Prescrire la sûreté, négocier l’expertise : la fabrique de l’expertise des facteurs humains de la sûreté nucléaire

Rendue possible par les découvertes scientifiques majeures du vingtième siècle, l’exploitation de la matière fissile a édifié un marché mondial de l’énergie nucléaire. Très vite, le souci de restreindre les applications de cette énergie au domaine civil et la nécessité d’en maîtriser les conséquences quant à la santé des populations ont encouragé les Etats-Unis, puis la communauté internationale, à réglementer et contrôler l’accès à ce marché. C’est ainsi qu’est créée l’agence internationale de l’énergie atomique (A.I.E.A.) en 1957, dont l’objectif est de promouvoir les usages pacifiques de l’énergie nucléaire et dont une des missions est d’établir des normes de sûreté nucléaire. Dans un document récent, l’A.I.E.A. érige dix principes fondamentaux de la sûreté nucléaire, auparavant définie de la manière suivante :

« Sûreté désigne la protection des personnes et de l’environnement contre les risques radiologiques et inclut la sûreté des équipements et des activités à l’origine de ces risques. (…) La sûreté concerne les risques radiologiques en situation normale ainsi que ceux engendrés par des incidents, ou encore ceux pouvant résulter de la perte de contrôle du cœur d’un réacteur nucléaire, d’une réaction en chaîne, d’une source radioactive ou de toute source de rayonnements. Les mesures de sûreté incluent les actions de prévention des incidents et les dispositions mises en place pour limiter leurs conséquences quand ils ont lieu. »  (AIEA 2006)(5-6).
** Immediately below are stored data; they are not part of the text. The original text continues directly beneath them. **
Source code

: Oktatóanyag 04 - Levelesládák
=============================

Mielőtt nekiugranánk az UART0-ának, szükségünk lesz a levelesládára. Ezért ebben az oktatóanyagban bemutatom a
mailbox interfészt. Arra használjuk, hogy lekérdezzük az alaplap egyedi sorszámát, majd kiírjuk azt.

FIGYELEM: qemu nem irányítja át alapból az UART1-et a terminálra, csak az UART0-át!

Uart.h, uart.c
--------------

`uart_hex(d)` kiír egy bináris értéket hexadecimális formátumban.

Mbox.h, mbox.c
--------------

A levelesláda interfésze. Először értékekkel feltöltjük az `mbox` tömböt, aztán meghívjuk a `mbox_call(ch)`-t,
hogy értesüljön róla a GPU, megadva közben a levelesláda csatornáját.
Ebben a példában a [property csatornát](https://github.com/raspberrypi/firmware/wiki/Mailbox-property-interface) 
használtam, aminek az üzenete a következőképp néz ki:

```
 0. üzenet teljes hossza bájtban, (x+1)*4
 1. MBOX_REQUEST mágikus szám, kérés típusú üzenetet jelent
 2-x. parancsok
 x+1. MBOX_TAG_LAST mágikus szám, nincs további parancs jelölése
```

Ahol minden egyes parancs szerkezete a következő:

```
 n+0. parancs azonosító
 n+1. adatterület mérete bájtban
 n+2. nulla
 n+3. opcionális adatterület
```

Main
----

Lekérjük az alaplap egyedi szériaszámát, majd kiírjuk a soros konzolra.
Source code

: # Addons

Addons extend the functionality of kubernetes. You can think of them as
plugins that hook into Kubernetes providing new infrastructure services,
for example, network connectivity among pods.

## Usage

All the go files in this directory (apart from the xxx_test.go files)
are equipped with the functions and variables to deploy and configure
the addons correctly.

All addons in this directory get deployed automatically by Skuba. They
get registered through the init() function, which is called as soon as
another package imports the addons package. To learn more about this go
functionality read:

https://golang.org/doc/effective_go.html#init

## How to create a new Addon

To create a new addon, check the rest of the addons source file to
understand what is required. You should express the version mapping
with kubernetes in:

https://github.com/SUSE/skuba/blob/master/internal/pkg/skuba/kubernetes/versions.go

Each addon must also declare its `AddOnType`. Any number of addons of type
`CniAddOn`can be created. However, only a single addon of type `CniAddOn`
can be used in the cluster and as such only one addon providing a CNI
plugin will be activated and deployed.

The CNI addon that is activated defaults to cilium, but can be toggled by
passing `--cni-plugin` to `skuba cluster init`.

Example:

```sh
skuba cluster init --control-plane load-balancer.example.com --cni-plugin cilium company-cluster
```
Enjeux et problématiques de la thèse

En fait, la présence d’un organisme producteur d’expertises de sûreté nucléaire n’est pas spécifique au système de contrôle français ; les T.S.O. (technical and scientific support organizations ou organisme d’appui scientifique et technique), ont même fait l’objet d’un premier colloque international en 2007 , dont le but était d’expliciter les bonnes pratiques de gestion de ce type d’organisme. Chaque participant affirmait l’existence d’un T.S.O. dans le système de contrôle externe de la sûreté nucléaire de son pays et soulignait l’importance de ses fonctions. Toutefois, il aurait été utile de se demander si l’unité véhiculée par le recours à l’acronyme T.S.O. était fondée par une activité générique. De nombreux participants – dont l’auteur, ont ainsi regretté l’absence d’exemple détaillé, qui aurait pu permettre de répondre à cette question, dont la pertinence est accentuée par l’existence d’une grande variété des statuts des différents T.S.O. ; celui-ci pouvant être par exemple un département de l’autorité de réglementation, comme aux Etats-Unis ou en Suède, ou encore un institut indépendant regroupant activités d’expertise et de recherche, comme en France, en Allemagne ou en Belgique (Le_Déaut 1998) . D’autres variables, comme le nombre d’exploitants, semblent avoir un impact non négligeable sur le fonctionnement du système de contrôle externe , et donc probablement sur l’activité d’expertise.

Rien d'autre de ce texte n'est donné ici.